Tags missing from Docker Hub

[roborourke]

Hi, first off thank you for setting this container and publishing it. We were pinning to the tag 1632011321 in https://github.com/humanmade/altis-local-server but all tags except for latest appear to have disappeared.

It'd be great to keep a stable tag of some kind if you're open to it, I've been burned by using latest multiple times in the past.
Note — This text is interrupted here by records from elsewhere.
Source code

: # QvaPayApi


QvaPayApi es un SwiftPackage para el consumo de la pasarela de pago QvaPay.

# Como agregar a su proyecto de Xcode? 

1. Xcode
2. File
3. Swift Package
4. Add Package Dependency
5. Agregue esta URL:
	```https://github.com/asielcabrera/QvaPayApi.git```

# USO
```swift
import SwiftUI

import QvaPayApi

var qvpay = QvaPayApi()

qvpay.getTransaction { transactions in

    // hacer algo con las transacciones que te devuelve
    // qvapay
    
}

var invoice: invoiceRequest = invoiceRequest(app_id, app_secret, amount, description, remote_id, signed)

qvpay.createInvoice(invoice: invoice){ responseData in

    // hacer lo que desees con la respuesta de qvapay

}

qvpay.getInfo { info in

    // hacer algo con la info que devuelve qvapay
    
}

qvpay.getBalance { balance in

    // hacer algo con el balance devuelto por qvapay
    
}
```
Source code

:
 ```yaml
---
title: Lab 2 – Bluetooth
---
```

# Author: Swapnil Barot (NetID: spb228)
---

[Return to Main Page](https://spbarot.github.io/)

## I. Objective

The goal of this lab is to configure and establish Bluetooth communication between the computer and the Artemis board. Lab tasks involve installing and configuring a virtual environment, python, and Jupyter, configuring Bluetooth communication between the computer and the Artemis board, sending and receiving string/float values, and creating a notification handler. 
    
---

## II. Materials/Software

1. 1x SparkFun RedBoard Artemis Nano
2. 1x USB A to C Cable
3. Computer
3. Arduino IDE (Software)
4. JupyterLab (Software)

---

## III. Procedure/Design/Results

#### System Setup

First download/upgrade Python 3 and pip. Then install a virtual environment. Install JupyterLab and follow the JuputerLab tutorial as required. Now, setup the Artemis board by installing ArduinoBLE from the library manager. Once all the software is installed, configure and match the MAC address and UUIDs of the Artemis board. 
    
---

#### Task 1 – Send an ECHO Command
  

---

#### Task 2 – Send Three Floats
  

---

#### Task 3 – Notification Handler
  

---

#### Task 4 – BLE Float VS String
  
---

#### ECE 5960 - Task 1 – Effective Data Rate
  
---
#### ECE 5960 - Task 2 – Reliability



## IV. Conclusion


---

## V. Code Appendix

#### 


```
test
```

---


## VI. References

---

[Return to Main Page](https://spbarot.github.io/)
Appreciate if it's not something you want to do as I understand these tools tend to be for internal use first.

[Lewiscowles1986]

Hello 👋 thanks for letting me know you use this.

I Believe checking that with a timestamp, it's September 2021 I set this up so that I can trigger builds, so with a slight tweak to the CI, it should be easy enough to re-publish (although that image may have CVE's)

Would you be able to please firstly check if there are any breakages in latest? What you have I think is a CI build, which should not be relied upon without a specific, named or versioned tag.

If you have a copy anywhere locally, you can also docker tag, and push to your own repository on DockerHub or elsewhere. I Find this to be the most stable way to use Docker, but again, if there is an issue with latest or you need that tag pushed again, I'm happy to see about re-building it.

[Lewiscowles1986]

I've pushed the tag and can confirm it was built with go 1.14. Besides the golang version there should be no differences with latest, this should unblock you. I'll check the image for vulnerabilities and get back to you.

[Lewiscowles1986]

Vulnerability scan says clean... Nice

lewiscowles@Lewiss-Mac-Studio ~ % docker scan cd2team/mailhog:1632011321

Testing cd2team/mailhog:1632011321...

Package manager:   apk
Project name:      docker-image|cd2team/mailhog
Docker image:      cd2team/mailhog:1632011321
Platform:          linux/arm64

✔ Tested 14 dependencies for known vulnerabilities, no vulnerable paths found.

For more free scans that keep your images secure, sign up to Snyk at https://dockr.ly/3ePqVcp

[roborourke]

Amazing, thanks for responding so quickly and sorting the tags out, I’ll switch over to that tomorrow. Latest was working fine so no issues there, it was just preventing folks from spinning up the dev environment which we also use to run tests and needed a quick fix. Thanks again!

[grappler]

I had a similar problem with 1633825801. I have now switched to 1656201716.

Was there a reason why all the old tags were deleted? Just asking to understand if this could happen again in the future.

[Lewiscowles1986]

Images tagged only by date will again be removed in the future. This is mostly to prevent security breaches. Even when MailHog source code remains the same, re-compiling in a newer golang toolchain can mitigate security.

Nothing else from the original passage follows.